TASK STATEMENT: Pick each line that has "entre" out of the records.

DATA IN THIS EXERCISE:
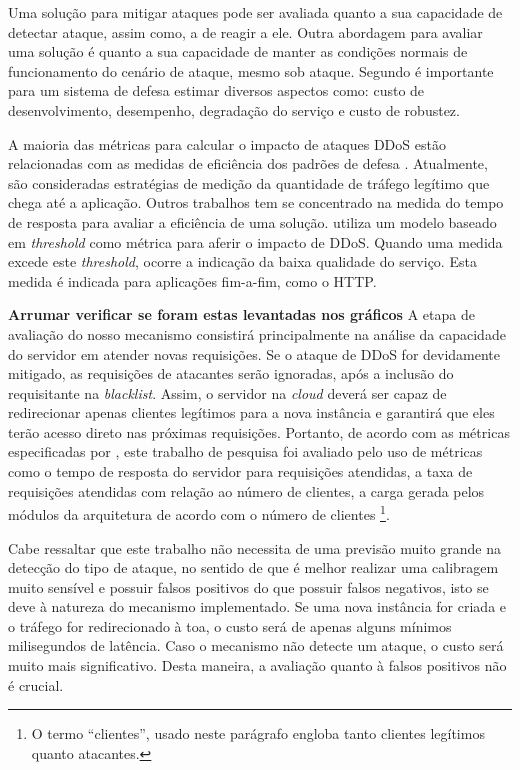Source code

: 

%
Uma solução para mitigar ataques pode ser avaliada quanto a sua capacidade de detectar ataque, assim como, a de reagir a ele. Outra abordagem para avaliar uma solução é quanto a sua capacidade de manter as condições normais de funcionamento do cenário de ataque, mesmo sob ataque. Segundo \cite{4600003} é importante para um sistema de defesa estimar diversos aspectos como: custo de desenvolvimento, desempenho, degradação do serviço e custo de robustez. 

A maioria das métricas para calcular o impacto de ataques DDoS estão relacionadas com as medidas de eficiência dos padrões de defesa \cite{4809152}. Atualmente, são consideradas estratégias de medição da quantidade de tráfego legítimo que chega até a aplicação. Outros trabalhos tem se concentrado na medida do tempo de resposta para avaliar a eficiência de uma solução. \cite{Mirkovic:2007:TUM:1281700.1281708} utiliza um modelo baseado em \emph{threshold} como métrica para aferir o impacto de DDoS. Quando uma medida excede este \emph{threshold}, ocorre a  indicação da baixa qualidade do serviço. Esta medida é indicada para aplicações fim-a-fim, como o HTTP.

\textbf{Arrumar verificar se foram estas levantadas nos gráficos}
A etapa de avaliação do nosso mecanismo consistirá principalmente na análise
da capacidade do servidor em atender novas requisições. Se o ataque de DDoS for devidamente
mitigado, as requisições de atacantes serão ignoradas, após a inclusão do requisitante na \emph{blacklist}. Assim, o servidor na \emph{cloud} deverá ser capaz de redirecionar apenas clientes legítimos 
para a nova instância e garantirá que eles terão acesso direto nas próximas requisições. 
Portanto, de acordo com as métricas especificadas por \cite{4600003}, este trabalho de pesquisa foi avaliado pelo uso de métricas como o tempo de resposta do servidor para requisições atendidas, a taxa de requisições atendidas com relação ao número de clientes, a carga gerada pelos módulos da arquitetura de acordo com o número de clientes \footnote{O termo ``clientes'', usado neste parágrafo engloba tanto clientes legítimos quanto atacantes.}. 

Cabe ressaltar que este trabalho não necessita de uma previsão muito grande na detecção do tipo de ataque, no sentido de que é melhor realizar uma calibragem muito sensível e possuir falsos positivos do que possuir falsos negativos, isto se deve à natureza do mecanismo implementado. Se uma nova instância for criada e o tráfego for redirecionado à toa, o custo será de apenas alguns mínimos milisegundos de latência. Caso o mecanismo não detecte um ataque, o custo será muito mais significativo. Desta maneira, a avaliação quanto à falsos positivos não é crucial. %
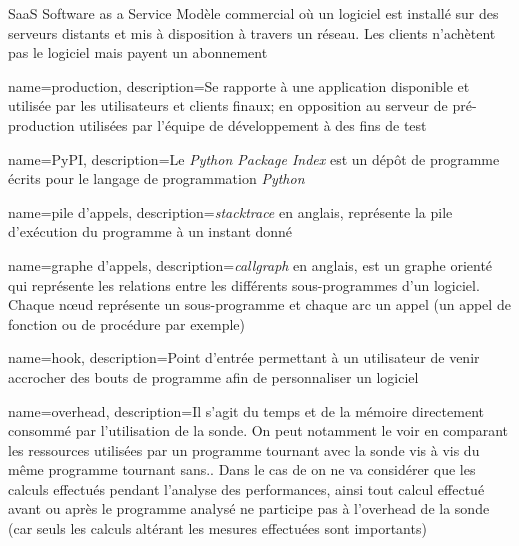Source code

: \usepackage{xparse}
 {
}

  {SaaS}            %
  {Software as a Service}  %
  {Modèle commercial o\`u un logiciel est installé sur des serveurs distants et mis à disposition à travers un réseau. Les clients n'achètent pas le logiciel mais payent un abonnement} %

{
  name=production,
  description=Se rapporte à une application disponible et utilisée par les utilisateurs et clients finaux; en opposition au serveur de pré-production utilisées par l'équipe de développement à des fins de test
}

{
  name=PyPI,
  description=Le \emph{Python Package Index} est un dépôt de programme écrits pour le langage de programmation \emph{Python}
}

{
  name=pile d'appels,
  description={\emph{stacktrace} en anglais, représente la pile d'exécution du programme à un instant donné}
}

{
  name=graphe d'appels,
  description={\emph{callgraph} en anglais, est un graphe orienté qui représente les relations entre les différents sous-programmes d'un logiciel. Chaque nœud représente un sous-programme et chaque arc un appel (un appel de fonction ou de procédure par exemple)}
}

{
  name=hook,
  description=Point d'entrée permettant à un utilisateur de venir accrocher des bouts de programme afin de personnaliser un logiciel
}

{
  name=overhead,
  description={Il s'agit du temps et de la mémoire directement consommé par l'utilisation de la sonde. On peut notamment le voir en comparant les ressources utilisées par un programme tournant avec la sonde vis à vis du même programme tournant sans.. Dans le cas de \Blackfire on ne va considérer que les calculs effectués pendant l'analyse des performances, ainsi tout calcul effectué avant ou après le programme analysé ne participe pas à l'overhead de la sonde (car seuls les calculs altérant les mesures effectuées sont importants)}
}

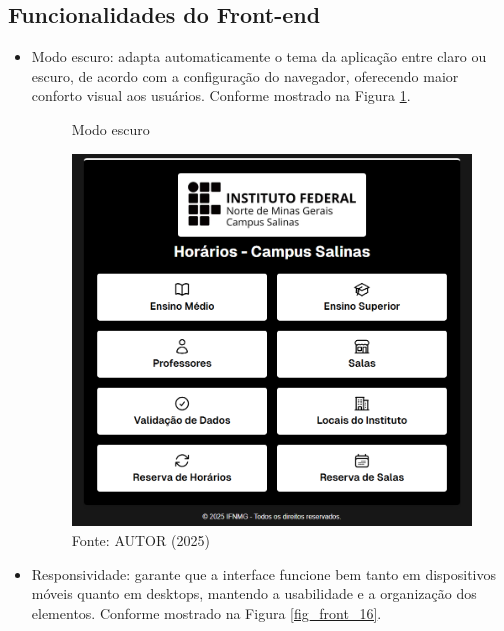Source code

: \subsection{Funcionalidades do Front-end}

\begin{itemize}
    \item Modo escuro: adapta automaticamente o tema da aplicação entre claro ou escuro, de acordo com a configuração do navegador, oferecendo maior conforto visual aos usuários. Conforme mostrado na Figura \ref{fig_front_15}.

    \begin{figure}[htb]
        \centering
        \caption{Modo escuro}
        \includegraphics[width=1\textwidth]{Figuras/front-15.png}
        \caption*{Fonte: AUTOR (2025)}
        \label{fig_front_15}
    \end{figure}

    \item Responsividade: garante que a interface funcione bem tanto em dispositivos móveis quanto em desktops, mantendo a usabilidade e a organização dos elementos. Conforme mostrado na Figura \ref{fig_front_16}.


\end{itemize}
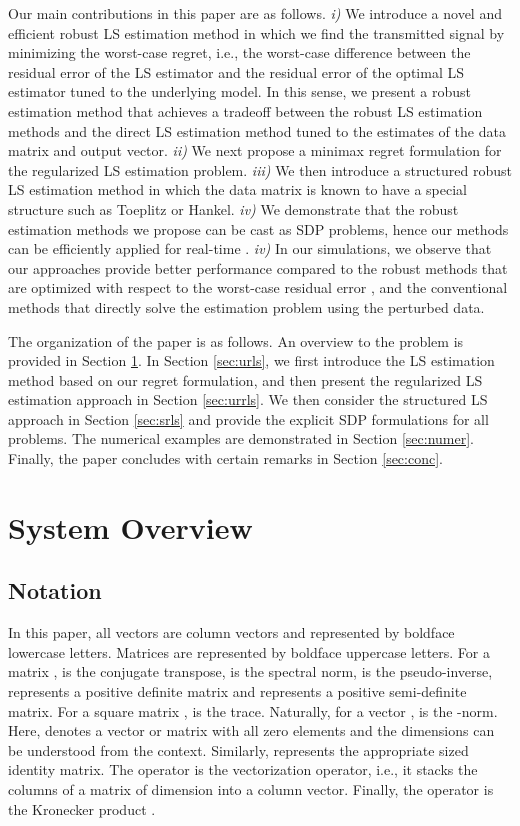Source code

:\documentclass[review,sort&compress]{elsarticle}
\begin{document}
Our main contributions in this paper are as follows. {\em i)} We introduce a novel and efficient robust LS estimation method in which we find the transmitted signal by minimizing the worst-case regret, i.e., the worst-case difference
between the residual error of the LS estimator and the residual error of the optimal LS estimator tuned to the underlying model. In this sense, we present a robust estimation method that achieves a tradeoff between the robust LS estimation methods and the direct LS estimation method tuned to the estimates of the data matrix and output vector. {\em ii)} We next propose a minimax regret formulation for the regularized LS estimation problem. {\em iii)} We then introduce a structured robust LS estimation method in which the data matrix is known to have a special structure such as Toeplitz or Hankel. {\em iv)} We demonstrate that the robust estimation methods we propose can be cast as SDP problems, hence our methods can be efficiently applied for real-time \cite{boyd}. {\em iv)} In our simulations, we observe that our approaches provide better performance compared to the robust methods that are optimized with respect to the worst-case residual error \cite{est1, est2}, and the conventional methods that directly solve the estimation problem using the perturbed data.

The organization of the paper is as follows. An overview to the problem is provided in Section \ref{sec:system}. In Section \ref{sec:urls}, we first introduce the LS estimation method based on our regret formulation, and then present the regularized LS estimation approach in Section \ref{sec:urrls}. We then consider the structured LS approach in Section \ref{sec:srls} and provide the explicit SDP formulations for all problems. The numerical examples are demonstrated in Section \ref{sec:numer}. Finally, the paper concludes with certain remarks in Section \ref{sec:conc}.

\section{System Overview} \label{sec:system}
\subsection{Notation}
In this paper, all vectors are column vectors and represented by boldface lowercase letters. Matrices are represented by boldface uppercase letters. For a matrix ,  is the conjugate transpose,  is the spectral norm,  is the pseudo-inverse,  represents a positive definite matrix and  represents a positive semi-definite matrix. For a square matrix ,  is the trace. Naturally, for a vector ,  is the -norm. Here,  denotes a vector or matrix with all zero elements and the dimensions can be understood from the context. Similarly,  represents the appropriate sized identity matrix. The operator  is the vectorization operator, i.e., it stacks the columns of a matrix of dimension  into a  column vector. Finally, the operator  is the Kronecker product \cite{graham}.
\end{document}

ANSWER SECTION:
  description={\emph{callgraph} en anglais, est un graphe orienté qui représente les relations entre les différents sous-programmes d'un logiciel. Chaque nœud représente un sous-programme et chaque arc un appel (un appel de fonction ou de procédure par exemple)}
    \item Modo escuro: adapta automaticamente o tema da aplicação entre claro ou escuro, de acordo com a configuração do navegador, oferecendo maior conforto visual aos usuários. Conforme mostrado na Figura \ref{fig_front_15}.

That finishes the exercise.